Evolutionary dynamics in cancer therapy

Affiliations

Evolutionary dynamics in cancer therapy

Jessica J Cunningham et al. Mol Pharm. .

Abstract

Disseminated cancer remains a largely fatal disease. While systemic therapy can have some initial success, it is rarely durable. Typically, populations of cancer cells resistant to therapy emerge quickly requiring progressively less effective second, third, and fourth line therapies until the patient succumbs. Cancer cells possess a large repertoire of heritable phenotypic strategies that can be used to confer resistance to one or more therapeutic drugs. In addition, environmental factors such as ischemia and hypoxia can reduce therapeutic effects by limiting drug delivery or toxicity. Here, we use a fitness generating function (G-function) approach to model tumor response with respect to evolutionary adaptation and microenvironmental conditions in response to various therapeutic strategies. We examine tumor cell death and the evolution of resistance in single and two drug therapies as well as alternative "evolutionary" approaches. We demonstrate that even monotherapy would be highly successful in the absence of tumor evolution or environmentally mediated resistance.

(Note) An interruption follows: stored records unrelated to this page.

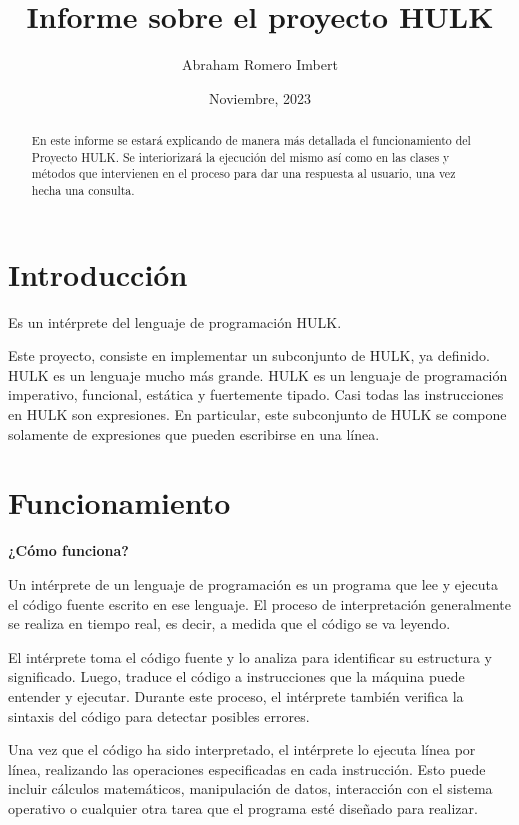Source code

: \documentclass[a4paper,12pt]{article}
\begin{document}
\title{Informe sobre el proyecto HULK}
\author{Abraham Romero Imbert}

\date{Noviembre, 2023}
\maketitle
\begin{abstract}
En este informe se estará explicando de manera más detallada el funcionamiento del Proyecto HULK. Se interiorizará la ejecución del mismo así como en las clases y métodos que intervienen en el proceso para dar una respuesta al usuario, una vez hecha una consulta.
\end{abstract}
\section{Introducción}\label{sec:intro}
Es un intérprete del lenguaje de programación HULK.

Este proyecto, consiste en implementar un subconjunto de HULK, ya definido. HULK es un lenguaje mucho más grande.
HULK es un lenguaje de programación imperativo, funcional, estática y fuertemente tipado. Casi todas las instrucciones en HULK son expresiones. En particular, este subconjunto de HULK se compone solamente de expresiones que pueden escribirse en una línea.

\section{Funcionamiento}
\begin{center}
    \LARGE\textbf{¿Cómo funciona?}
  \end{center}
  Un intérprete de un lenguaje de programación es un programa que lee y ejecuta el código fuente escrito en ese lenguaje. El proceso de interpretación generalmente se realiza en tiempo real, es decir, a medida que el código se va leyendo.
  
  El intérprete toma el código fuente y lo analiza para identificar su estructura y significado. Luego, traduce el código a instrucciones que la máquina puede entender y ejecutar. Durante este proceso, el intérprete también verifica la sintaxis del código para detectar posibles errores.
  
  Una vez que el código ha sido interpretado, el intérprete lo ejecuta línea por línea, realizando las operaciones especificadas en cada instrucción. Esto puede incluir cálculos matemáticos, manipulación de datos, interacción con el sistema operativo o cualquier otra tarea que el programa esté diseñado para realizar.
  
\end{document}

However, environmental and evolutionary factors dramatically reduce the effectiveness of therapy. Two-drug therapy in which adaptation requires two different phenotypic changes will maximally reduce tumor size and delay onset of resistance, but actual eradication of the tumor population is rare. We demonstrate that multiagent therapies in which the first drug both achieves tumor cell toxicity and drives phenotypic adaptation that renders the cell more vulnerable to a second therapy can be highly successful in maintaining durable tumor control. Examples of clinical trials that exploit these results are presented. We conclude that the development of more lethal (cytotoxic) drugs is not likely to fundamentally change the outcome of therapy. Instead, new approaches that incorporate evolutionary strategies into target and drug selection are needed.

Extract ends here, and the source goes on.